On September 3, 2005, Mr. Mohamed executed a note (the “Note”) in the principal amount of $72,750.00 plus interest in favor of First National Bank of Arizona. (Pl. 56.1 St. ¶ 1.) To secure the Note, Mr. Mohamed executed a mortgage (the “Mortgage”) on September 3, 2005, encumbering the real property located at 4425 Wilder Avenue, Bronx, NY 10466 (the “Property”). (Id. ¶¶ 3-4.) Windward Bora proffers that “[t]he Note is specially indorsed to Plaintiff by allonge affixed thereto” (id. ¶ 5) and has tendered a copy of the allonge.Mr. Mohamed signed a Loan Modification Agreement dated May 11, 2009, wherein “the princip[al] amount due [under the original Note] was changed to $71,159.41 and the interest rate was changed to 7.99% annually.” (Id. ¶ 6.) The Loan Modification Agreement also stated that it “shall in no manner affect or impair the Note or liens and security interests securing same,” and that “[a]ny default by the borrower in the performance of its obligation herein contained shall constitute a default under the Note.” (Docket entry no. 64-19 (“Loan Modification Agreement”) ¶¶ 5, 7.) Mr. Mohamed did not make the payment on the Note due on July 1, 2013, or any payment that became due thereafter. (Pl. 56.1 St. ¶ 7.)
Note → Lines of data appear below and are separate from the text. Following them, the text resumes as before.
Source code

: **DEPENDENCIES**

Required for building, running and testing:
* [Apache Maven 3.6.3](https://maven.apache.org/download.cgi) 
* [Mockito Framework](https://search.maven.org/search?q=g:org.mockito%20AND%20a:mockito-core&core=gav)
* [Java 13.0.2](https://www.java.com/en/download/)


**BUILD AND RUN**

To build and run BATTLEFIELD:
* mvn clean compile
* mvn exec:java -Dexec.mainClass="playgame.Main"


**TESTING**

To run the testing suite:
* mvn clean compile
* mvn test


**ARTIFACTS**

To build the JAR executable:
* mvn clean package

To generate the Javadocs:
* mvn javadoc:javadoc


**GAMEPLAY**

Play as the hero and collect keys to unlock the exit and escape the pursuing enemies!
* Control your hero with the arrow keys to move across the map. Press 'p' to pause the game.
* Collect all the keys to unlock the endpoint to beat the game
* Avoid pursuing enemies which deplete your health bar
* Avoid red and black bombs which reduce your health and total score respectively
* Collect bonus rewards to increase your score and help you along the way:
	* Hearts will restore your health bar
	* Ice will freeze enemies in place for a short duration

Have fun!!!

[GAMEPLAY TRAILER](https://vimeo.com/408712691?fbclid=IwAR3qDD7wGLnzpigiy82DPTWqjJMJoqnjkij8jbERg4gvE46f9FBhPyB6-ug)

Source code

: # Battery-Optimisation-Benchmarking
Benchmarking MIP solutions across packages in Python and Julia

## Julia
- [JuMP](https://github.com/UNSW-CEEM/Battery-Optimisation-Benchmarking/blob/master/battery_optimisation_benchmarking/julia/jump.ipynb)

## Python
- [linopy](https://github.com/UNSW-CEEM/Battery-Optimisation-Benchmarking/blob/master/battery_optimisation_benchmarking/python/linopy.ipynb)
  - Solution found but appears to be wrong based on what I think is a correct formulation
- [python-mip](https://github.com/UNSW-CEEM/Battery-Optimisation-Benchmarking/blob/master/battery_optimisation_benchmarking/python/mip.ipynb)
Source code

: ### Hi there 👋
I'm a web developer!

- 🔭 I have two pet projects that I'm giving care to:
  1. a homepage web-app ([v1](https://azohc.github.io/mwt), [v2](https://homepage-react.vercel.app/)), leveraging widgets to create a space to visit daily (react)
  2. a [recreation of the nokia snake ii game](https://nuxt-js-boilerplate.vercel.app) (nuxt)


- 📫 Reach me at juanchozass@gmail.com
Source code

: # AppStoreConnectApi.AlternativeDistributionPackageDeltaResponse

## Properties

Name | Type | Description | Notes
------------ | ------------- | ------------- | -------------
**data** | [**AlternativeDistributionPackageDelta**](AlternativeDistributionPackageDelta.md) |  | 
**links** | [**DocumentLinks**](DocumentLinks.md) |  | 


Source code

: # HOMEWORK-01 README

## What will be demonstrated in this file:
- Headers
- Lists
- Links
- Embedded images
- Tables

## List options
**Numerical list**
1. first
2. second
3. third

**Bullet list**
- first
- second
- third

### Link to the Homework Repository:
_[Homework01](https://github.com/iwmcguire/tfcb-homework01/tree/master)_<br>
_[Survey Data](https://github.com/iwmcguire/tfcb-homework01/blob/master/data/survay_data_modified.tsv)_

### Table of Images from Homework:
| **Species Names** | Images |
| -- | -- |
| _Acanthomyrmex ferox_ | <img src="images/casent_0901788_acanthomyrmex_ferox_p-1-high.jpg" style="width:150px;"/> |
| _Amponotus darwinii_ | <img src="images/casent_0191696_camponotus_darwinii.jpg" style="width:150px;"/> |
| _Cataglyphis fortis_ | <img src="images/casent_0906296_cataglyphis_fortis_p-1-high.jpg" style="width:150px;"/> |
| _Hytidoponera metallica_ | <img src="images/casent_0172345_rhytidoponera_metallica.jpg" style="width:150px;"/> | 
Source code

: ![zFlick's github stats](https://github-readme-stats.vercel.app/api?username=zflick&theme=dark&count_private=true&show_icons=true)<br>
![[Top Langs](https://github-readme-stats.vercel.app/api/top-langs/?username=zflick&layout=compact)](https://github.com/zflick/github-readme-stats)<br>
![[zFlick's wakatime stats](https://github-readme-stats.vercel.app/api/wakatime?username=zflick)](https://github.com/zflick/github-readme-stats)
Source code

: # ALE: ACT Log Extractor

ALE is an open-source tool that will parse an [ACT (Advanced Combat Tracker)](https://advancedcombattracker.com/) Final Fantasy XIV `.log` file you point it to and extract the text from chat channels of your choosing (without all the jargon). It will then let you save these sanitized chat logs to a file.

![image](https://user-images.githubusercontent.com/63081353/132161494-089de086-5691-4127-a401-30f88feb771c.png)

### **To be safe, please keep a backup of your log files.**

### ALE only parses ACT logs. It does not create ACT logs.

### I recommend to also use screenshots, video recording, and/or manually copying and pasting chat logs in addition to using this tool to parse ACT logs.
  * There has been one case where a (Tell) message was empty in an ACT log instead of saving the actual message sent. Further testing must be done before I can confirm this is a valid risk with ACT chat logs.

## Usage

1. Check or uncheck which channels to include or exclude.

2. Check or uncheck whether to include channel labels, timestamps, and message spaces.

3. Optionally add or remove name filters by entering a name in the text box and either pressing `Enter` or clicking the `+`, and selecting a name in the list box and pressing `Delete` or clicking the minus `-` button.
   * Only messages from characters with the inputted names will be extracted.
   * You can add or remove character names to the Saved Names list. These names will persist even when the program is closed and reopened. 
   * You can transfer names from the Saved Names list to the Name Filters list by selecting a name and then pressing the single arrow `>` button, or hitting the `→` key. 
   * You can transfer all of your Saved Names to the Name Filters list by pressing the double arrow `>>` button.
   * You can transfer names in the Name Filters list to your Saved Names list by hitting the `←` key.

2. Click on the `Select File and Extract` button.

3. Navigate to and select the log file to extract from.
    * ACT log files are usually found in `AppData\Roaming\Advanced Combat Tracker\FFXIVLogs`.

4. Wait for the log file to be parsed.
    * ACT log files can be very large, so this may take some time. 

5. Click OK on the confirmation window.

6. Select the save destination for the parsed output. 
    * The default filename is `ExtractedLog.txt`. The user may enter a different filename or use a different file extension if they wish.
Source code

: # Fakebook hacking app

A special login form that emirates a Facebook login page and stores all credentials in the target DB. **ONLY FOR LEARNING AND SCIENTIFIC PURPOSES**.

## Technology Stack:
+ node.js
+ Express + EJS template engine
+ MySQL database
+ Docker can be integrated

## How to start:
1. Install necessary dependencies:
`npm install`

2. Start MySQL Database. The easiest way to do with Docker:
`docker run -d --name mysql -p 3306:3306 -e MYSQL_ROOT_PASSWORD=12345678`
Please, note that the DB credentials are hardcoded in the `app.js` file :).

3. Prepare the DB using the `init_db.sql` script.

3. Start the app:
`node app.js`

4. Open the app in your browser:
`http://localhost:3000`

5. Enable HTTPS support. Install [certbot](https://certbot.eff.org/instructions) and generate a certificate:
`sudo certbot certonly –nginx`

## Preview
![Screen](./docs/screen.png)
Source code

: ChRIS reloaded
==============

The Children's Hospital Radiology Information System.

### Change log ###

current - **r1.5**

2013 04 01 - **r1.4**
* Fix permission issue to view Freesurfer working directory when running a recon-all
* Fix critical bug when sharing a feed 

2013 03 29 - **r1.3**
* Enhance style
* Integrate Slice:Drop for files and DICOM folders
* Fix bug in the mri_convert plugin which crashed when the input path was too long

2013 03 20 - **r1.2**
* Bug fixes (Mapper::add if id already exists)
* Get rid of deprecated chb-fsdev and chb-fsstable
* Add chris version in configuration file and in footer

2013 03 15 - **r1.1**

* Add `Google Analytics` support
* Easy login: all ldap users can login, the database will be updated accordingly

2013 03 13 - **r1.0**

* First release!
Mr. Mohamed “disputes” this statement, asserting that “[t]he appearance of a ‘specially indorsed' note is an illusion designed to create the illusion of standing.” (Def. 56.1 Resp. ¶ 5).

On January 21, 2021, Windward Bora's counsel mailed “contractual 30-day notice of default letters” to Mr. Mohamed by certified mail and first-class mail. (Pl. 56.1 St. ¶ 11.) Windward Bora's counsel also “mailed the statutory CPLR § 1304 notices . . . by both certified mail return receipt requested, and regular mail to” Mr. Mohamed. (Id. ¶ 12.)

The Note requires the lender to provide the borrower a notice-identifying, among other things, the promise or agreement that the borrower failed to keep, the action the borrower must take to correct the failure, and the date by which the borrower must correct the failure-before acceleration. (Docket entry no. 64-17 (the “Note”) ¶ 20.)

“RPAPL § 1304 requires a lender, assignee, or mortgage loan servicer to transmit a notice to the borrower at least 90 days prior to commencing a legal action for mortgage foreclosure.” OneWest Bank, N.A. v. Guerrero, No. 14-CV-3754-NSR, 2018 WL 2727891, at *7 (S.D.N.Y. June 6, 2018).

Windward Bora submitted an affidavit stating that these notices were mailed by counsel in accordance with its standard business practices. (Docket entry no. 64-21 (“Franklin Aff.”) ¶¶ 2-5.) Windward Bora submitted another affidavit stating that “Plaintiff directed its attorneys . . . to comply with any contractual and statutory conditions precedent to the foreclosure action, including” mailing the notices. (Docket entry no. 64-15 (“Ramer Aff.”) ¶ 12.) Mr. Mohamed does not contest Plaintiff's representations that notices were sent, but contends that mailings by counsel were insufficient to satisfy the contractual and statutory notice requirements. (Def. 56.1 Resp. ¶¶ 11-12.)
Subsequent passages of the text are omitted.